9. An aluminum grid next to the cell wall to improve
10. The cell wall of the next cell. There's only one wall between
There are also the ingredients that aren't bound by
the layers. The first of these is Lemon Fresh Sunlight dishsoap
(accept no substitutes), which is mixed with the electrode powders and
turn into semi solid pastes. The second is the electrolyte, which is
poured in as water with potassium chloride (sodium free table salt), a
"tincture" of methyl-ethyl-ketone (nasty solvent), and
acetyl ester (AKA ethyl acetate).
The chlorine ions and odd organic ingredients in the
electrolyte [should] allow the reversible La <===> La(OH)3
electrochemical reaction for charging and discharging the negative
side of the battery. I did see almost three volts in one test, but
that was without the rust or zircon layers and the water discharged it
quite quickly. (That continuous discharge, increasing rapidly with
voltage, is perhaps why it didn't get up to 3.45 V.)

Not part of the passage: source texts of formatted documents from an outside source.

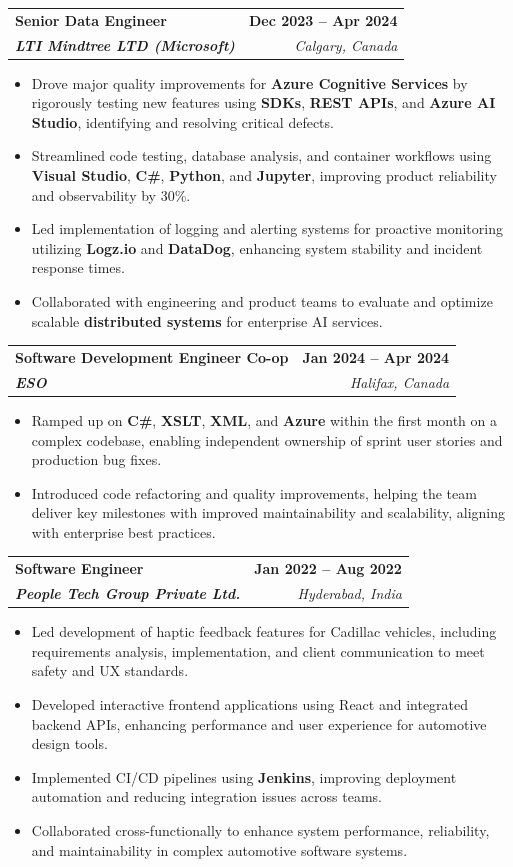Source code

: \documentclass[letterpaper,11pt]{article}
\makeatletter
\newcommand{\resumeItem}[1]{
  \item\small{
    {#1 \vspace{-2pt}}
  }
}
\newcommand{\resumeSubheading}[4]{
  \vspace{-2pt}\item
    \begin{tabular*}{1.0\textwidth}[t]{l@{\extracolsep{\fill}}r}
      \textbf{#1} & \textbf{\small #2} \\
      \textit{\small#3} & \textit{\small #4} \\
    \end{tabular*}\vspace{-7pt}
}
\newcommand{\resumeItemListStart}{\begin{itemize}}
\newcommand{\resumeItemListEnd}{\end{itemize}\vspace{-5pt}}
\makeatother
\begin{document}
    \resumeSubheading
      {\textbf{Senior Data Engineer}}{\textbf{Dec 2023 -- Apr 2024}}
      {\textbf{LTI Mindtree LTD (Microsoft)}}{Calgary, Canada}
      \resumeItemListStart
        \resumeItem{Drove major quality improvements for \textbf{Azure Cognitive Services} by rigorously testing new features using \textbf{SDKs}, \textbf{REST APIs}, and \textbf{Azure AI Studio}, identifying and resolving critical defects.}
        \resumeItem{Streamlined code testing, database analysis, and container workflows using \textbf{Visual Studio}, \textbf{C\#}, \textbf{Python}, and \textbf{Jupyter}, improving product reliability and observability by 30\%.}
        \resumeItem{Led implementation of logging and alerting systems for proactive monitoring utilizing \textbf{Logz.io} and \textbf{DataDog}, enhancing system stability and incident response times.}
        \resumeItem{Collaborated with engineering and product teams to evaluate and optimize scalable \textbf{distributed systems} for enterprise AI services.}
      \resumeItemListEnd
    
    \resumeSubheading
      {\textbf{Software Development Engineer Co-op}}{\textbf{Jan 2024 -- Apr 2024}}
      {\textbf{ESO}}{Halifax, Canada}
      \resumeItemListStart
        \resumeItem{Ramped up on \textbf{C\#}, \textbf{XSLT}, \textbf{XML}, and \textbf{Azure} within the first month on a complex codebase, enabling independent ownership of sprint user stories and production bug fixes.}
        \resumeItem{Introduced code refactoring and quality improvements, helping the team deliver key milestones with improved maintainability and scalability, aligning with enterprise best practices.}
      \resumeItemListEnd

    \resumeSubheading
      {\textbf{Software Engineer}}{\textbf{Jan 2022 -- Aug 2022}}
      {\textbf{People Tech Group Private Ltd.}}{Hyderabad, India}
      \resumeItemListStart
        \resumeItem{Led development of haptic feedback features for Cadillac vehicles, including requirements analysis, implementation, and client communication to meet safety and UX standards.}
        \resumeItem{Developed interactive frontend applications using React and integrated backend APIs, enhancing performance and user experience for automotive design tools.}
        \resumeItem{Implemented CI/CD pipelines using \textbf{Jenkins}, improving deployment automation and reducing integration issues across teams.}
        \resumeItem{Collaborated cross-functionally to enhance system performance, reliability, and maintainability in complex automotive software systems.}
      \resumeItemListEnd
\end{document}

I'm hoping for many hundreds of amps capacity, even
1000+, in a battery whose maximum actual drain/charge will be under
200 amps with two hubcap motors at full power. (Pushing things to
extremes, just think: a 50 amp-hour battery could be charged in just 3
minutes at 1000 amps, a 72 volt battery drawing around 300 amps at 240
VAC. How big is the main breaker on your house?)
Now I've told you all the secrets... so what do you need me for?